New Delhi, Jan. 24: The J.S. Verma committee, set up after the Delhi gang rape, has suggested introduction of sex education in schools which should also cover different sexual orientations.
The panel, which submitted a 631-page report to the government yesterday, said a “scientific” approach could change prevailing perceptions and bring about a sense of responsibility while dealing with the opposite gender.
It recommended that sex education be made an integral part of “each Indian student’s curriculum” and delivered by trained teachers assisted by counsellors trained in child psychology.
“Sexuality can be diverse…. Children need to be able to access informed, non-prejudiced sources on sexuality. Challenging the perception of sexuality as being purely heterosexual is an ongoing agenda for lesbian, gay, bisexual and transgender (LGBT) activism…. Collaborating or networking with LGBT activists is a beginning to understanding different sexuality experiences,” the report said.
The state is responsible for imparting sex education based on universal values, it said.

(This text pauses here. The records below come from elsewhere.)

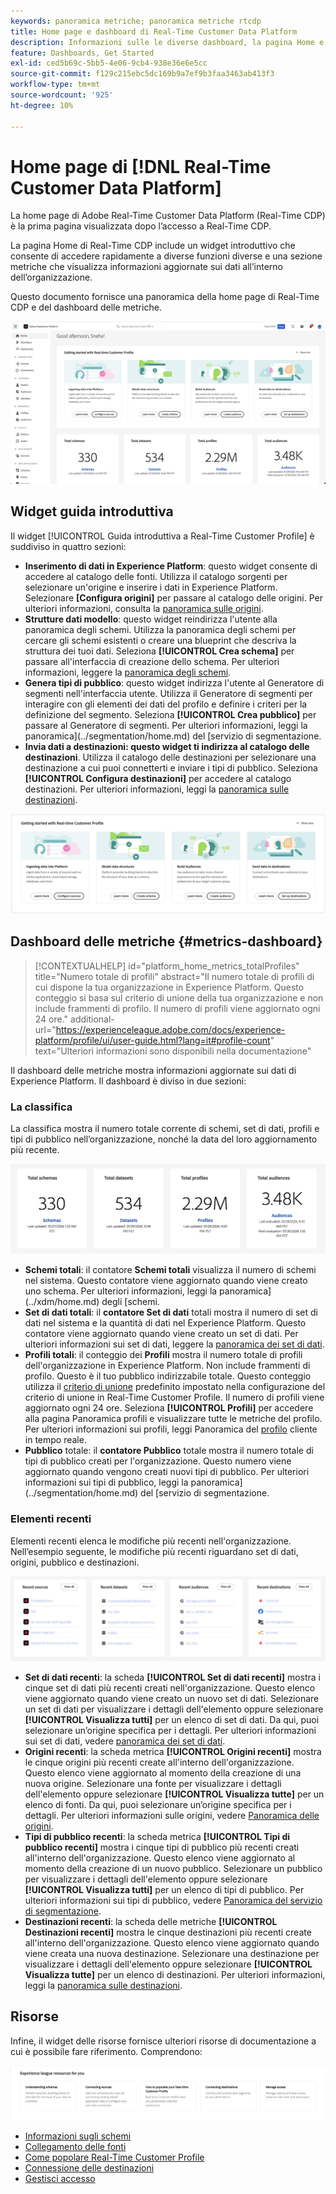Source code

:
 ```yaml
---
keywords: panoramica metriche; panoramica metriche rtcdp
title: Home page e dashboard di Real-Time Customer Data Platform
description: Informazioni sulle le diverse dashboard, la pagina Home e la prima esperienza utente di Adobe Real-Time CDP.
feature: Dashboards, Get Started
exl-id: ced5b69c-5bb5-4e06-9cb4-938e36e6e5cc
source-git-commit: f129c215ebc5dc169b9a7ef9b3faa3463ab413f3
workflow-type: tm+mt
source-wordcount: '925'
ht-degree: 10%

---
```


# Home page di [!DNL Real-Time Customer Data Platform]

La home page di Adobe Real-Time Customer Data Platform (Real-Time CDP) è la prima pagina visualizzata dopo l’accesso a Real-Time CDP.

La pagina Home di Real-Time CDP include un widget introduttivo che consente di accedere rapidamente a diverse funzioni diverse e una sezione metriche che visualizza informazioni aggiornate sui dati all’interno dell’organizzazione.

Questo documento fornisce una panoramica della home page di Real-Time CDP e del dashboard delle metriche.

![Home page dell&#39;interfaccia utente di Experience Platform.](assets/platform-home/home.png)

## Widget guida introduttiva

Il widget [!UICONTROL Guida introduttiva a Real-Time Customer Profile] è suddiviso in quattro sezioni:

* **Inserimento di dati in Experience Platform**: questo widget consente di accedere al catalogo delle fonti. Utilizza il catalogo sorgenti per selezionare un&#39;origine e inserire i dati in Experience Platform. Selezionare **[Configura origini]** per passare al catalogo delle origini. Per ulteriori informazioni, consulta la [panoramica sulle origini](../sources/home.md).
* **Strutture dati modello**: questo widget reindirizza l&#39;utente alla panoramica degli schemi. Utilizza la panoramica degli schemi per cercare gli schemi esistenti o creare una blueprint che descriva la struttura dei tuoi dati. Seleziona **[!UICONTROL Crea schema]** per passare all&#39;interfaccia di creazione dello schema. Per ulteriori informazioni, leggere la [panoramica degli schemi](../xdm/home.md).
* **Genera tipi di pubblico**: questo widget indirizza l&#39;utente al Generatore di segmenti nell&#39;interfaccia utente. Utilizza il Generatore di segmenti per interagire con gli elementi dei dati del profilo e definire i criteri per la definizione del segmento. Seleziona **[!UICONTROL Crea pubblico]** per passare al Generatore di segmenti. Per ulteriori informazioni, leggi la panoramica](../segmentation/home.md) del [servizio di segmentazione.
* **Invia dati a destinazioni: questo widget ti indirizza al catalogo delle destinazioni**. Utilizza il catalogo delle destinazioni per selezionare una destinazione a cui puoi connetterti e inviare i tipi di pubblico. Seleziona **[!UICONTROL Configura destinazioni]** per accedere al catalogo destinazioni. Per ulteriori informazioni, leggi la [panoramica sulle destinazioni](../destinations/home.md).

![La Experience Platform interfaccia home page in cui è visualizzato il widget Guida introduttiva](assets/platform-home/getting-started-widget.png)

## Dashboard delle metriche {#metrics-dashboard}

>[!CONTEXTUALHELP]
>id="platform_home_metrics_totalProfiles"
>title="Numero totale di profili"
>abstract="Il numero totale di profili di cui dispone la tua organizzazione in Experience Platform. Questo conteggio si basa sul criterio di unione della tua organizzazione e non include frammenti di profilo. Il numero di profili viene aggiornato ogni 24 ore."
>additional-url="https://experienceleague.adobe.com/docs/experience-platform/profile/ui/user-guide.html?lang=it#profile-count" text="Ulteriori informazioni sono disponibili nella documentazione"

Il dashboard delle metriche mostra informazioni aggiornate sui dati di Experience Platform. Il dashboard è diviso in due sezioni:

### La classifica

La classifica mostra il numero totale corrente di schemi, set di dati, profili e tipi di pubblico nell’organizzazione, nonché la data del loro aggiornamento più recente.

![Sezione classifica nella home page dell&#39;interfaccia utente di Experience Platform.](assets/platform-home/leaderboard.png)

* **Schemi totali**: il contatore **Schemi totali** visualizza il numero di schemi nel sistema. Questo contatore viene aggiornato quando viene creato uno schema. Per ulteriori informazioni, leggi la panoramica](../xdm/home.md) degli [schemi.
* **Set di dati totali**: il **contatore Set di dati** totali mostra il numero di set di dati nel sistema e la quantità di dati nel Experience Platform. Questo contatore viene aggiornato quando viene creato un set di dati. Per ulteriori informazioni sui set di dati, leggere la [panoramica dei set di dati](../catalog/datasets/overview.md).
* **Profili totali**: il conteggio dei **Profili** mostra il numero totale di profili dell&#39;organizzazione in Experience Platform. Non include frammenti di profilo. Questo è il tuo pubblico indirizzabile totale. Questo conteggio utilizza il [criterio di unione](profile/merge-policies.md) predefinito impostato nella configurazione del criterio di unione in Real-Time Customer Profile. Il numero di profili viene aggiornato ogni 24 ore. Seleziona **[!UICONTROL Profili]** per accedere alla pagina Panoramica profili e visualizzare tutte le metriche del profilo. Per ulteriori informazioni sui profili, leggi Panoramica del [profilo](../profile/home.md) cliente in tempo reale.
* **Pubblico** totale: il **contatore Pubblico** totale mostra il numero totale di tipi di pubblico creati per l&#39;organizzazione. Questo numero viene aggiornato quando vengono creati nuovi tipi di pubblico. Per ulteriori informazioni sui tipi di pubblico, leggi la panoramica](../segmentation/home.md) del [servizio di segmentazione.

### Elementi recenti

Elementi recenti elenca le modifiche più recenti nell&#39;organizzazione. Nell’esempio seguente, le modifiche più recenti riguardano set di dati, origini, pubblico e destinazioni.

![Sezione degli elementi recenti nella home page dell&#39;interfaccia utente di Experience Platform.](assets/platform-home/recent-items.png)

* **Set di dati recenti**: la scheda **[!UICONTROL Set di dati recenti]** mostra i cinque set di dati più recenti creati nell&#39;organizzazione. Questo elenco viene aggiornato quando viene creato un nuovo set di dati. Selezionare un set di dati per visualizzare i dettagli dell&#39;elemento oppure selezionare **[!UICONTROL Visualizza tutti]** per un elenco di set di dati. Da qui, puoi selezionare un’origine specifica per i dettagli. Per ulteriori informazioni sui set di dati, vedere [panoramica dei set di dati](../catalog/datasets/overview.md).
* **Origini recenti**: la scheda metrica **[!UICONTROL Origini recenti]** mostra le cinque origini più recenti create all&#39;interno dell&#39;organizzazione. Questo elenco viene aggiornato al momento della creazione di una nuova origine. Selezionare una fonte per visualizzare i dettagli dell&#39;elemento oppure selezionare **[!UICONTROL Visualizza tutte]** per un elenco di fonti. Da qui, puoi selezionare un’origine specifica per i dettagli. Per ulteriori informazioni sulle origini, vedere [Panoramica delle origini](../sources/home.md).
* **Tipi di pubblico recenti**: la scheda metrica **[!UICONTROL Tipi di pubblico recenti]** mostra i cinque tipi di pubblico più recenti creati all&#39;interno dell&#39;organizzazione. Questo elenco viene aggiornato al momento della creazione di un nuovo pubblico. Selezionare un pubblico per visualizzare i dettagli dell&#39;elemento oppure selezionare **[!UICONTROL Visualizza tutti]** per un elenco di tipi di pubblico. Per ulteriori informazioni sui tipi di pubblico, vedere [Panoramica del servizio di segmentazione](../segmentation/home.md).
* **Destinazioni recenti**: la scheda delle metriche **[!UICONTROL Destinazioni recenti]** mostra le cinque destinazioni più recenti create all&#39;interno dell&#39;organizzazione. Questo elenco viene aggiornato quando viene creata una nuova destinazione. Selezionare una destinazione per visualizzare i dettagli dell&#39;elemento oppure selezionare **[!UICONTROL Visualizza tutte]** per un elenco di destinazioni. Per ulteriori informazioni, leggi la [panoramica sulle destinazioni](../destinations/home.md).

## Risorse

Infine, il widget delle risorse fornisce ulteriori risorse di documentazione a cui è possibile fare riferimento. Comprendono:

![La sezione Risorse nella Experience Platform interfaccia home page.](assets/platform-home/resources.png)

* [Informazioni sugli schemi](../xdm/schema/composition.md)
* [Collegamento delle fonti](../sources/home.md)
* [Come popolare Real-Time Customer Profile](../profile/home.md)
* [Connessione delle destinazioni](../destinations/home.md)
* [Gestisci accesso](../access-control/abac/overview.md)

<!-- ### Successful profile records

In the leaderboard **[!UICONTROL Successful profile records]** shows the total number of records that have been successfully processed into the profile.

There is also a metric card that shows the percentage of successful records. Select **[!UICONTROL View datasets]** to see more details about the profile records. Hover over the colored area of the graph to see additional details:

![image](assets/home-profilerecords-details.PNG)

The number of successful profile records is updated hourly. 

For more information about profiles, see [A unified view of your customer in Real-Time CDP](profile/profile-overview.md).

### Total profile records

The **[!UICONTROL Total profile records]** metric card shows the total number of data records enabled to feed into the profiles, and the percentage that are successful, updated once per day. This does not include all data in the data lake, because some data might not be enabled to feed into the profiles.

 Hover over the colored area of the graph to see additional details about the successful profiles:

![image](assets/home-profile-details.PNG)

Select **[!UICONTROL View profiles]** to see more details about the profile records.

For more information about profiles, see [A unified view of your customer in Real-Time CDP](profile/profile-overview.md).

For more information about viewing a specific profile, see [Profile viewer](profile/profile-viewer.md).

### Failed profile records

In the leaderboard, **[!UICONTROL Failed profile records]** counts the number of records that failed to process into the profile.

The **[!UICONTROL Failed profile records]** metric card shows this count, and includes a graphical representation that helps you see how failures have trended during the time shown below the graphic. This chart is updated hourly. Select **[!UICONTROL View datasets]** to see more details about the profile records.

The number of failed profile records is updated hourly. -->
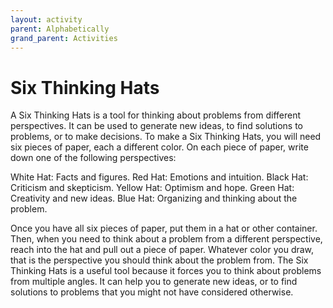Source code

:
 ```yaml
---
layout: activity
parent: Alphabetically
grand_parent: Activities
---
```


# Six Thinking Hats

A Six Thinking Hats is a tool for thinking about problems from different perspectives. It can be used to generate new ideas, to find solutions to problems, or to make decisions. To make a Six Thinking Hats, you will need six pieces of paper, each a different color. On each piece of paper, write down one of the following perspectives:

White Hat: Facts and figures.
Red Hat: Emotions and intuition.
Black Hat: Criticism and skepticism.
Yellow Hat: Optimism and hope.
Green Hat: Creativity and new ideas.
Blue Hat: Organizing and thinking about the problem.

Once you have all six pieces of paper, put them in a hat or other container. Then, when you need to think about a problem from a different perspective, reach into the hat and pull out a piece of paper. Whatever color you draw, that is the perspective you should think about the problem from. The Six Thinking Hats is a useful tool because it forces you to think about problems from multiple angles. It can help you to generate new ideas, or to find solutions to problems that you might not have considered otherwise.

“If human rights of freedom mean anything, India cannot deny the citizens the right to be different. The state must not use oppressive and repressive labelling of despised sexuality. Thus the right to sexual orientation is a human right guaranteed by the fundamental principles of equality. We must also add that transgender communities are also entitled to an affirmation of gender autonomy. Our cultural prejudices must yield to constitutional principles of equality, empathy and respect,” the panel said.
Schools provide the practical means of reaching large numbers of young people from diverse backgrounds who could be imparted “age-appropriate sexuality education”, the report said.
Children have to be prepared before their transition to adulthood, the report said, quoting from a Unesco release, International Technical Guidance on Sexuality Education, one of the many sources it has drawn from.
“The committee is of the opinion that there should be an introduction of sex education in a clinical manner in schools since the processes of growing up as well as absorption of knowledge has increased,” the report said.
The Indian Science Congress had first recommended sex education in schools in 1992, 13 years before the National Council of Educational Research and Training restructured its “adolescent education programme” to include components of sex education in textbooks for Classes IX to XII.
The Verma committee, however, appears to be looking at sex education in a wider sense to cover gender bias, patriarchy, sexual violence and relationships among the opposite sexes.
The Union home ministry had set up the Verma panel on December 23 in the wake of protests against the gang rape of a trainee paramedic seven days earlier. Sources said the report would be forwarded to the parliamentary panel examining the bill.